IMU guides SpaceX flight

Northrop Grumman's LN-200 inertial measurement unit (IMU) played a critical role in the second International Space Station Commercial Resupply Services flight by Space Exploration Technologies (SpaceX).

A Falcon 9 rocket lifted off from Cape Canaveral on March 1 carrying the Dragon reusable spacecraft. The space station and its six-man crew were orbiting 250 miles above the Atlantic Ocean, just off the New England coast, when the Falcon soared.

The LN-200 IMU was part of the Falcon 9 flight control system, which is used for heading and stabilization.
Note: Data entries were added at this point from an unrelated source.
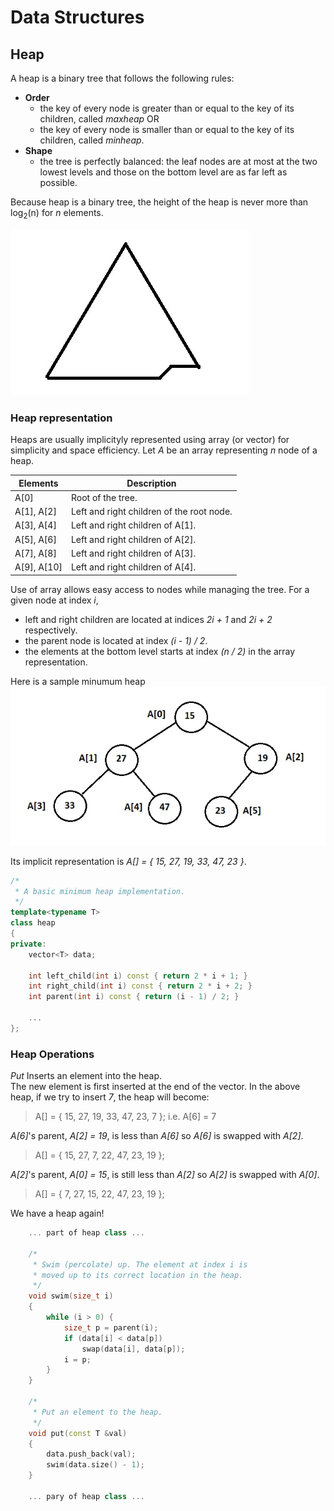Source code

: # Data Structures

## Heap
A heap is a binary tree that follows the following rules:
- **Order**
  - the key of every node is greater than or equal to the key of its children, called *maxheap* OR
  - the key of every node is smaller than or equal to the key of its children, called *minheap*.
- **Shape**
  - the tree is perfectly balanced: the leaf nodes are at most at the two lowest levels and those on the bottom level are as far left as possible.
  
Because heap is a binary tree, the height of the heap is never more than log<sub>2</sub>(n) for *n* elements.

![Heap Shape](heap-shape.jpeg)

### Heap representation
Heaps are usually implicityly represented using array (or vector) for simplicity and space efficiency. Let *A* be an array representing *n* node of a heap.

Elements    | Description
----------- | -----------
A[0]        | Root of the tree.
A[1], A[2]  | Left and right children of the root node.
A[3], A[4]  | Left and right children of A[1].
A[5], A[6]  | Left and right children of A[2].
A[7], A[8]  | Left and right children of A[3].
A[9], A[10] | Left and right children of A[4].

Use of array allows easy access to nodes while managing the tree. For a given node at index *i*,
- left and right children are located at indices *2i + 1* and *2i + 2* respectively.
- the parent node is located at index *(i - 1) / 2*.
- the elements at the bottom level starts at index *(n / 2)* in the array representation.

Here is a sample minumum heap<br>
![Sample Heap](heap.jpeg)

Its implicit representation is *A[] = { 15, 27, 19, 33, 47, 23 }*.

```C++
/*
 * A basic minimum heap implementation.
 */
template<typename T>
class heap
{
private:
	vector<T> data;

	int left_child(int i) const { return 2 * i + 1; }
	int right_child(int i) const { return 2 * i + 2; }
	int parent(int i) const { return (i - 1) / 2; }

	...
};
```

### Heap Operations
*Put* Inserts an element into the heap.<br>
The new element is first inserted at the end of the vector. In the above heap, if we try to insert *7*, the heap will become:
> A[] = { 15, 27, 19, 33, 47, 23, 7 }; i.e. A[6] = 7

*A[6]*'s parent, *A[2] = 19*, is less than *A[6]* so *A[6]* is swapped with *A[2]*. 
> A[] = { 15, 27, 7, 22, 47, 23, 19 };

*A[2]*'s parent, *A[0] = 15*, is still less than *A[2]* so *A[2]* is swapped with *A[0]*.
> A[] = { 7, 27, 15, 22, 47, 23, 19 };

We have a heap again!
```C++
	... part of heap class ...

	/*
	 * Swim (percolate) up. The element at index i is
	 * moved up to its correct location in the heap.
	 */
	void swim(size_t i)
	{
		while (i > 0) {
			size_t p = parent(i);
			if (data[i] < data[p])
				swap(data[i], data[p]);
			i = p;
		}
	}

	/*
	 * Put an element to the heap.
	 */
	void put(const T &val)
	{
		data.push_back(val);
		swim(data.size() - 1);
	}

	... pary of heap class ...
```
Historically, one LN-200 has been used on each Falcon 9 rocket, but SpaceX is upgrading the rocket configuration and will use four LN-200 IMUs per rocket in the future. The Dragon, which uses three additional LN-200 IMUs, arrived at the International Space Station on March 2 after an unusually short chase, and astronauts used a hefty robotic arm to draw the Dragon in and dock it to the station.

DragonDragon ferried 1,268 pounds of supplies for the space station crew and for experiments being conducted aboard the orbiting laboratory. Fresh fruit was tucked into the Dragon for the crew, as well as 640 seeds of a flowering weed used for research, mouse stem cells, protein crystals, astronaut meals and clothing, trash bags, air-purifying devices, computer parts and other gear.

Dragon remained with the space station for a few weeks while astronauts unloaded cargo. The crew then packed more than 2,600 pounds of experiment samples and equipment for return to Earth. Dragon made a parachute-assisted splashdown in the Pacific Ocean off the coast of Baja California on March 25, allowing reuse of the spacecraft and the LN-200 units on board.

The SpaceX flight is part of a long-term program aimed at having NASA spend less money on low-Earth orbit and investing more in deep-space missions. The goal is to have SpaceX and other private firms take over the job of ferrying astronauts to and from the space station in the next few years.